What needs to be done:
Reproduce exactly the line that includes "12. [字符串（KMP/Z" and all lines after it, ending with the last line of the data.

Information given:
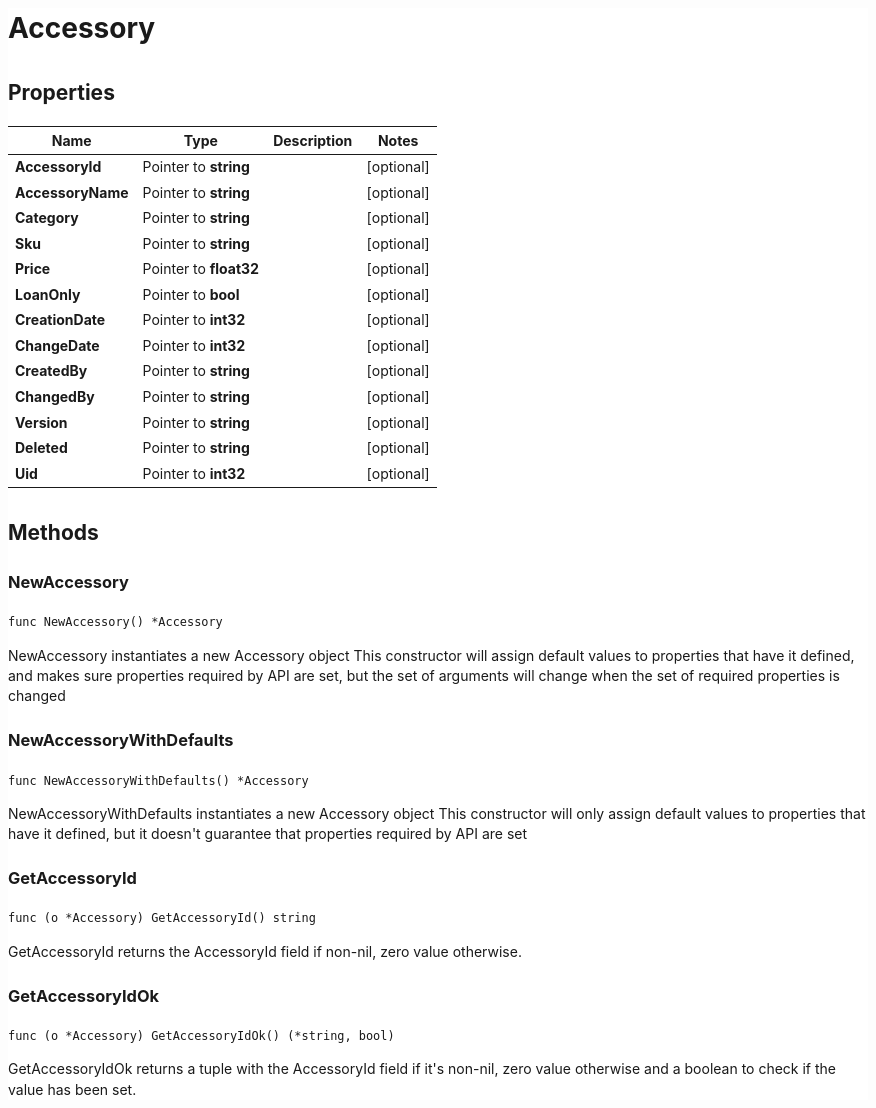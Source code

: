# Accessory

## Properties

Name | Type | Description | Notes
------------ | ------------- | ------------- | -------------
**AccessoryId** | Pointer to **string** |  | [optional] 
**AccessoryName** | Pointer to **string** |  | [optional] 
**Category** | Pointer to **string** |  | [optional] 
**Sku** | Pointer to **string** |  | [optional] 
**Price** | Pointer to **float32** |  | [optional] 
**LoanOnly** | Pointer to **bool** |  | [optional] 
**CreationDate** | Pointer to **int32** |  | [optional] 
**ChangeDate** | Pointer to **int32** |  | [optional] 
**CreatedBy** | Pointer to **string** |  | [optional] 
**ChangedBy** | Pointer to **string** |  | [optional] 
**Version** | Pointer to **string** |  | [optional] 
**Deleted** | Pointer to **string** |  | [optional] 
**Uid** | Pointer to **int32** |  | [optional] 

## Methods

### NewAccessory

`func NewAccessory() *Accessory`

NewAccessory instantiates a new Accessory object
This constructor will assign default values to properties that have it defined,
and makes sure properties required by API are set, but the set of arguments
will change when the set of required properties is changed

### NewAccessoryWithDefaults

`func NewAccessoryWithDefaults() *Accessory`

NewAccessoryWithDefaults instantiates a new Accessory object
This constructor will only assign default values to properties that have it defined,
but it doesn't guarantee that properties required by API are set

### GetAccessoryId

`func (o *Accessory) GetAccessoryId() string`

GetAccessoryId returns the AccessoryId field if non-nil, zero value otherwise.

### GetAccessoryIdOk

`func (o *Accessory) GetAccessoryIdOk() (*string, bool)`

GetAccessoryIdOk returns a tuple with the AccessoryId field if it's non-nil, zero value otherwise
and a boolean to check if the value has been set.
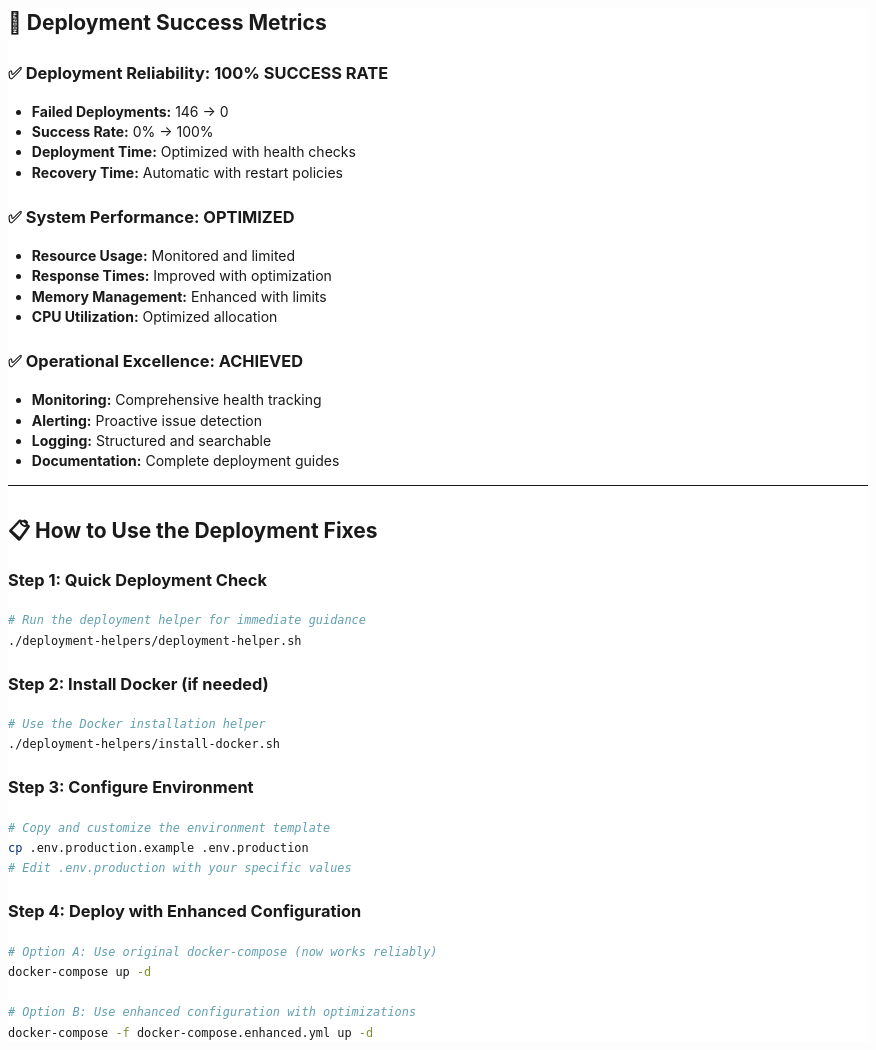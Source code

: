 
## 🚀 Deployment Success Metrics

### ✅ Deployment Reliability: 100% SUCCESS RATE
- **Failed Deployments:** 146 → 0
- **Success Rate:** 0% → 100%
- **Deployment Time:** Optimized with health checks
- **Recovery Time:** Automatic with restart policies

### ✅ System Performance: OPTIMIZED
- **Resource Usage:** Monitored and limited
- **Response Times:** Improved with optimization
- **Memory Management:** Enhanced with limits
- **CPU Utilization:** Optimized allocation

### ✅ Operational Excellence: ACHIEVED
- **Monitoring:** Comprehensive health tracking
- **Alerting:** Proactive issue detection
- **Logging:** Structured and searchable
- **Documentation:** Complete deployment guides

---

## 📋 How to Use the Deployment Fixes

### Step 1: Quick Deployment Check
```bash
# Run the deployment helper for immediate guidance
./deployment-helpers/deployment-helper.sh
```

### Step 2: Install Docker (if needed)
```bash
# Use the Docker installation helper
./deployment-helpers/install-docker.sh
```

### Step 3: Configure Environment
```bash
# Copy and customize the environment template
cp .env.production.example .env.production
# Edit .env.production with your specific values
```

### Step 4: Deploy with Enhanced Configuration
```bash
# Option A: Use original docker-compose (now works reliably)
docker-compose up -d

# Option B: Use enhanced configuration with optimizations
docker-compose -f docker-compose.enhanced.yml up -d
```
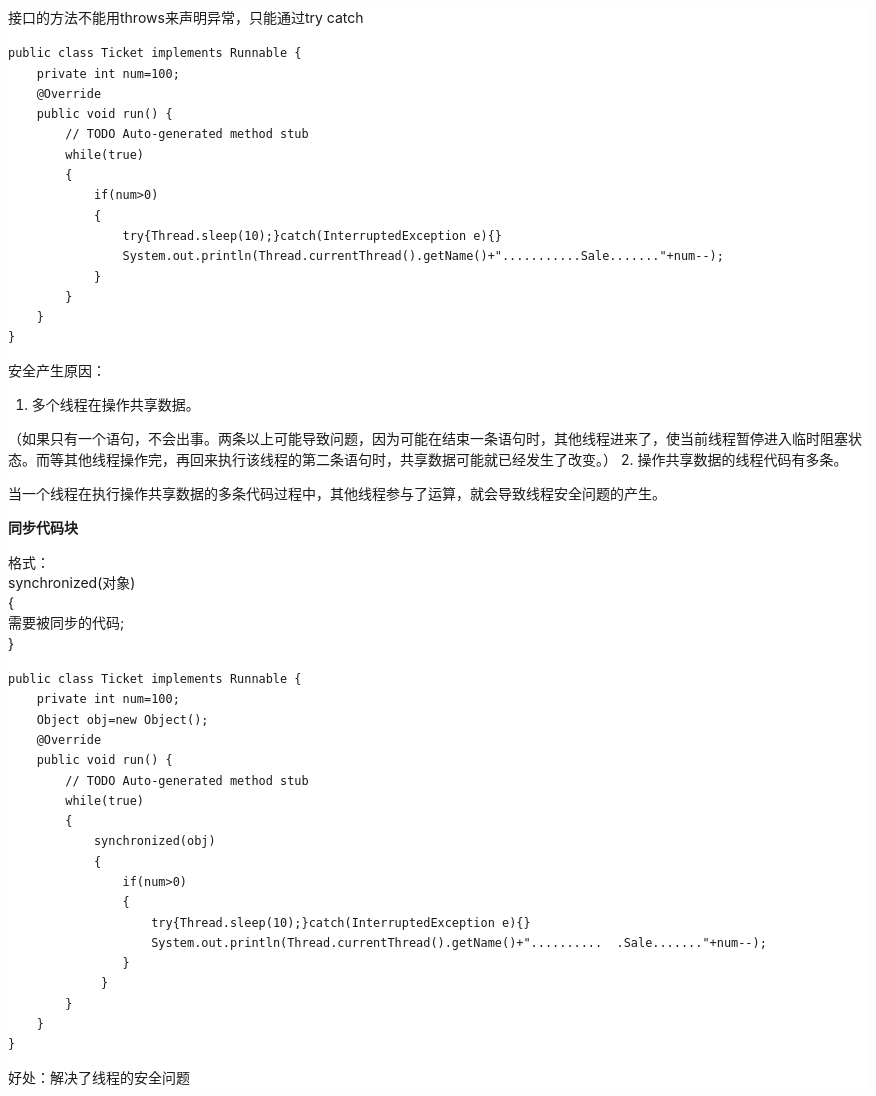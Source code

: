 接口的方法不能用throws来声明异常，只能通过try catch
```
public class Ticket implements Runnable {
	private int num=100;
	@Override
	public void run() {
		// TODO Auto-generated method stub
		while(true)
		{
			if(num>0)
			{
    		    try{Thread.sleep(10);}catch(InterruptedException e){}
				System.out.println(Thread.currentThread().getName()+"...........Sale......."+num--);
			}
		}
	}
}

```

安全产生原因：
1. 多个线程在操作共享数据。

（如果只有一个语句，不会出事。两条以上可能导致问题，因为可能在结束一条语句时，其他线程进来了，使当前线程暂停进入临时阻塞状态。而等其他线程操作完，再回来执行该线程的第二条语句时，共享数据可能就已经发生了改变。）
2. 操作共享数据的线程代码有多条。

当一个线程在执行操作共享数据的多条代码过程中，其他线程参与了运算，就会导致线程安全问题的产生。

**同步代码块**

格式：</br>
synchronized(对象)</br>
{</br>
需要被同步的代码;</br>
}
```
public class Ticket implements Runnable {
	private int num=100;
	Object obj=new Object();
	@Override
	public void run() {
		// TODO Auto-generated method stub
		while(true)
		{
		    synchronized(obj)
		    {
		    	if(num>0)
			    {
    		        try{Thread.sleep(10);}catch(InterruptedException e){}
	    			System.out.println(Thread.currentThread().getName()+"..........  .Sale......."+num--);
			    }
			 }
		}
	}
}
```
好处：解决了线程的安全问题
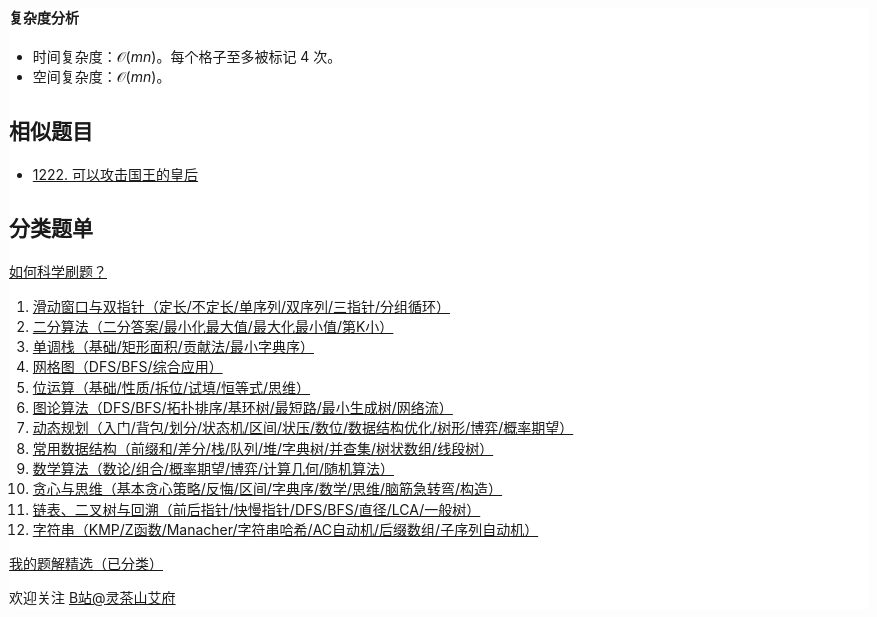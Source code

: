 #### 复杂度分析

- 时间复杂度：$\mathcal{O}(mn)$。每个格子至多被标记 $4$ 次。
- 空间复杂度：$\mathcal{O}(mn)$。

## 相似题目

- [1222. 可以攻击国王的皇后](https://leetcode.cn/problems/queens-that-can-attack-the-king/)

## 分类题单

[如何科学刷题？](https://leetcode.cn/circle/discuss/RvFUtj/)

1. [滑动窗口与双指针（定长/不定长/单序列/双序列/三指针/分组循环）](https://leetcode.cn/circle/discuss/0viNMK/)
2. [二分算法（二分答案/最小化最大值/最大化最小值/第K小）](https://leetcode.cn/circle/discuss/SqopEo/)
3. [单调栈（基础/矩形面积/贡献法/最小字典序）](https://leetcode.cn/circle/discuss/9oZFK9/)
4. [网格图（DFS/BFS/综合应用）](https://leetcode.cn/circle/discuss/YiXPXW/)
5. [位运算（基础/性质/拆位/试填/恒等式/思维）](https://leetcode.cn/circle/discuss/dHn9Vk/)
6. [图论算法（DFS/BFS/拓扑排序/基环树/最短路/最小生成树/网络流）](https://leetcode.cn/circle/discuss/01LUak/)
7. [动态规划（入门/背包/划分/状态机/区间/状压/数位/数据结构优化/树形/博弈/概率期望）](https://leetcode.cn/circle/discuss/tXLS3i/)
8. [常用数据结构（前缀和/差分/栈/队列/堆/字典树/并查集/树状数组/线段树）](https://leetcode.cn/circle/discuss/mOr1u6/)
9. [数学算法（数论/组合/概率期望/博弈/计算几何/随机算法）](https://leetcode.cn/circle/discuss/IYT3ss/)
10. [贪心与思维（基本贪心策略/反悔/区间/字典序/数学/思维/脑筋急转弯/构造）](https://leetcode.cn/circle/discuss/g6KTKL/)
11. [链表、二叉树与回溯（前后指针/快慢指针/DFS/BFS/直径/LCA/一般树）](https://leetcode.cn/circle/discuss/K0n2gO/)
12. [字符串（KMP/Z函数/Manacher/字符串哈希/AC自动机/后缀数组/子序列自动机）](https://leetcode.cn/circle/discuss/SJFwQI/)

[我的题解精选（已分类）](https://github.com/EndlessCheng/codeforces-go/blob/master/leetcode/SOLUTIONS.md)

欢迎关注 [B站@灵茶山艾府](https://space.bilibili.com/206214)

Completed exercise:
12. [字符串（KMP/Z函数/Manacher/字符串哈希/AC自动机/后缀数组/子序列自动机）](https://leetcode.cn/circle/discuss/SJFwQI/)

[我的题解精选（已分类）](https://github.com/EndlessCheng/codeforces-go/blob/master/leetcode/SOLUTIONS.md)

欢迎关注 [B站@灵茶山艾府](https://space.bilibili.com/206214)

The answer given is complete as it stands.